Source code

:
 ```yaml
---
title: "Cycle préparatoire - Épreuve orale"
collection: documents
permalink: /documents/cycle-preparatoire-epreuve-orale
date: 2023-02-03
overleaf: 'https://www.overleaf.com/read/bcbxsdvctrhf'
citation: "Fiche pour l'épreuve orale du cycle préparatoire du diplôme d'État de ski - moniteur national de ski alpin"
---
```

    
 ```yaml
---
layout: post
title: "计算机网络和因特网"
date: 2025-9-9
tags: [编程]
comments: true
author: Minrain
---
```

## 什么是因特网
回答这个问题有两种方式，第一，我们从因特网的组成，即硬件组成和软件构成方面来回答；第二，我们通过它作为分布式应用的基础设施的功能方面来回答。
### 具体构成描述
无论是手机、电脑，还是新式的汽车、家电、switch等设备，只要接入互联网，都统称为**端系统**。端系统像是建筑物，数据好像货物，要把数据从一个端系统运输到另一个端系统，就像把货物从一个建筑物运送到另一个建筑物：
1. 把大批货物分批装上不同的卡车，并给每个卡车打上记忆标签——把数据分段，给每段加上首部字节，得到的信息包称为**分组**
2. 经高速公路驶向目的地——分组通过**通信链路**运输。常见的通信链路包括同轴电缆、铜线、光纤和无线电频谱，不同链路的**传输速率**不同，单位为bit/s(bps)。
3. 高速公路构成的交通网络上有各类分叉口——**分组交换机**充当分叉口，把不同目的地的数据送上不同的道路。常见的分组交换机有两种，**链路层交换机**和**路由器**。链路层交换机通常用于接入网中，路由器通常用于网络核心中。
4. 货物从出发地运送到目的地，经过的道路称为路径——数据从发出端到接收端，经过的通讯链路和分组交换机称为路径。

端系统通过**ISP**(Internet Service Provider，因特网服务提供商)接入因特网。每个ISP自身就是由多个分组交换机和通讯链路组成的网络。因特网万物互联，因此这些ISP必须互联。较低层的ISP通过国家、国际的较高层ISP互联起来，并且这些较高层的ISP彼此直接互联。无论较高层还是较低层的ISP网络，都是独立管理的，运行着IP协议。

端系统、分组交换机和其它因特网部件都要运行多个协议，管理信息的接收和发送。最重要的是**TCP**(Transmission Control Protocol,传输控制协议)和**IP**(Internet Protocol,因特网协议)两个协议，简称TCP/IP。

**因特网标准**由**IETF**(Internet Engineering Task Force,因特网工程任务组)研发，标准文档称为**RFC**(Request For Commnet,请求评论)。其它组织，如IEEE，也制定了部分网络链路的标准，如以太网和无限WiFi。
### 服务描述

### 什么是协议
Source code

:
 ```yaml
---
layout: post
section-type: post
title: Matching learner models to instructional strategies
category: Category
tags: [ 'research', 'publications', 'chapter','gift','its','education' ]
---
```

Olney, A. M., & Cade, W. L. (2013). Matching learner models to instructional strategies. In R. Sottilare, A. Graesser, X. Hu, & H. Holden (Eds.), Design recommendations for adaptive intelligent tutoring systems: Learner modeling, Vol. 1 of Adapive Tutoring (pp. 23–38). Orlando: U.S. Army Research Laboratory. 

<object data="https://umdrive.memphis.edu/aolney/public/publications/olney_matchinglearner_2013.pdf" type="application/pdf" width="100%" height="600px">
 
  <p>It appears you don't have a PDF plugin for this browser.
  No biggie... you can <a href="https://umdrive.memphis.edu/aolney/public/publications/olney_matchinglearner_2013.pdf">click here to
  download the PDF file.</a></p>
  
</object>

Exercise directions >> Only those lines of the entries above that run from the line containing "无论是手机、电脑，还是新式的" to the line containing "4. 货物从出发地运送到目的", both included, should be transcribed exactly.

Reply >>
无论是手机、电脑，还是新式的汽车、家电、switch等设备，只要接入互联网，都统称为**端系统**。端系统像是建筑物，数据好像货物，要把数据从一个端系统运输到另一个端系统，就像把货物从一个建筑物运送到另一个建筑物：
1. 把大批货物分批装上不同的卡车，并给每个卡车打上记忆标签——把数据分段，给每段加上首部字节，得到的信息包称为**分组**
2. 经高速公路驶向目的地——分组通过**通信链路**运输。常见的通信链路包括同轴电缆、铜线、光纤和无线电频谱，不同链路的**传输速率**不同，单位为bit/s(bps)。
3. 高速公路构成的交通网络上有各类分叉口——**分组交换机**充当分叉口，把不同目的地的数据送上不同的道路。常见的分组交换机有两种，**链路层交换机**和**路由器**。链路层交换机通常用于接入网中，路由器通常用于网络核心中。
4. 货物从出发地运送到目的地，经过的道路称为路径——数据从发出端到接收端，经过的通讯链路和分组交换机称为路径。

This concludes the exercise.